- PROVIDED DATA:

_ _ _ _ _ _ _

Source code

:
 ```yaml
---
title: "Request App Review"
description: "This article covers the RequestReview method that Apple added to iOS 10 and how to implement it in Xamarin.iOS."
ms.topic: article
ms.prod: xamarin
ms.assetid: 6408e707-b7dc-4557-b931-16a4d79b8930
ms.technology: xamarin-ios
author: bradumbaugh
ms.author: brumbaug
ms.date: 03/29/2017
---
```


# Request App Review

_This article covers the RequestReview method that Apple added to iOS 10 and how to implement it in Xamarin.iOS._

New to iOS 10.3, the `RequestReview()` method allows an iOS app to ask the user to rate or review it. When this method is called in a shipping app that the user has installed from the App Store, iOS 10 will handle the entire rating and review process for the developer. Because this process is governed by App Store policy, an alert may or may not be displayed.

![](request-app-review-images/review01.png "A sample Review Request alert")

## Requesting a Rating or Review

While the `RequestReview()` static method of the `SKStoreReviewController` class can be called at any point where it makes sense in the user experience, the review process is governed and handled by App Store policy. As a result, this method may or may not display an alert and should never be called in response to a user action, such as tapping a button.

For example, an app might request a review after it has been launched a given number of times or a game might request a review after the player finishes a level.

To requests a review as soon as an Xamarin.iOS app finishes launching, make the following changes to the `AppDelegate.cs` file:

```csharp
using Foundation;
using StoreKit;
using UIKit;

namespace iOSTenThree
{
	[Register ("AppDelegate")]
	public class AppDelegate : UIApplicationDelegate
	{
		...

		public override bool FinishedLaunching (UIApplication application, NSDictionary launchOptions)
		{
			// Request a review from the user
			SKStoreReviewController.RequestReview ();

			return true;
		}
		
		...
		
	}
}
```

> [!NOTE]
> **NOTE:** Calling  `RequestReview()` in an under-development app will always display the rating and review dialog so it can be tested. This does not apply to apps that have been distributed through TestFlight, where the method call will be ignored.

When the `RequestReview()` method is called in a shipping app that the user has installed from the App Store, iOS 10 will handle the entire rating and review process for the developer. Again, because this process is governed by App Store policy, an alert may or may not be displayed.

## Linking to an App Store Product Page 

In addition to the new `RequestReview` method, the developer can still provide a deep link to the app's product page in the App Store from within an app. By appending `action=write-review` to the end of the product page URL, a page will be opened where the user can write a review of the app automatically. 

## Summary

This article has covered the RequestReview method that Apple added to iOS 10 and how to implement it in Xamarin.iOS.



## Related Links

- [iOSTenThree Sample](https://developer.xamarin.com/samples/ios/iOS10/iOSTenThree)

_ _ _ _ _ _ _

- EXERCISE GOAL: Copy the records word for word.

- TASK SOLUTION:
Source code

:
 ```yaml
---
title: "Request App Review"
description: "This article covers the RequestReview method that Apple added to iOS 10 and how to implement it in Xamarin.iOS."
ms.topic: article
ms.prod: xamarin
ms.assetid: 6408e707-b7dc-4557-b931-16a4d79b8930
ms.technology: xamarin-ios
author: bradumbaugh
ms.author: brumbaug
ms.date: 03/29/2017
---
```


# Request App Review

_This article covers the RequestReview method that Apple added to iOS 10 and how to implement it in Xamarin.iOS._

New to iOS 10.3, the `RequestReview()` method allows an iOS app to ask the user to rate or review it. When this method is called in a shipping app that the user has installed from the App Store, iOS 10 will handle the entire rating and review process for the developer. Because this process is governed by App Store policy, an alert may or may not be displayed.

![](request-app-review-images/review01.png "A sample Review Request alert")

## Requesting a Rating or Review

While the `RequestReview()` static method of the `SKStoreReviewController` class can be called at any point where it makes sense in the user experience, the review process is governed and handled by App Store policy. As a result, this method may or may not display an alert and should never be called in response to a user action, such as tapping a button.

For example, an app might request a review after it has been launched a given number of times or a game might request a review after the player finishes a level.

To requests a review as soon as an Xamarin.iOS app finishes launching, make the following changes to the `AppDelegate.cs` file:

```csharp
using Foundation;
using StoreKit;
using UIKit;

namespace iOSTenThree
{
	[Register ("AppDelegate")]
	public class AppDelegate : UIApplicationDelegate
	{
		...

		public override bool FinishedLaunching (UIApplication application, NSDictionary launchOptions)
		{
			// Request a review from the user
			SKStoreReviewController.RequestReview ();

			return true;
		}
		
		...
		
	}
}
```

> [!NOTE]
> **NOTE:** Calling  `RequestReview()` in an under-development app will always display the rating and review dialog so it can be tested. This does not apply to apps that have been distributed through TestFlight, where the method call will be ignored.

When the `RequestReview()` method is called in a shipping app that the user has installed from the App Store, iOS 10 will handle the entire rating and review process for the developer. Again, because this process is governed by App Store policy, an alert may or may not be displayed.

## Linking to an App Store Product Page 

In addition to the new `RequestReview` method, the developer can still provide a deep link to the app's product page in the App Store from within an app. By appending `action=write-review` to the end of the product page URL, a page will be opened where the user can write a review of the app automatically. 

## Summary

This article has covered the RequestReview method that Apple added to iOS 10 and how to implement it in Xamarin.iOS.



## Related Links

- [iOSTenThree Sample](https://developer.xamarin.com/samples/ios/iOS10/iOSTenThree)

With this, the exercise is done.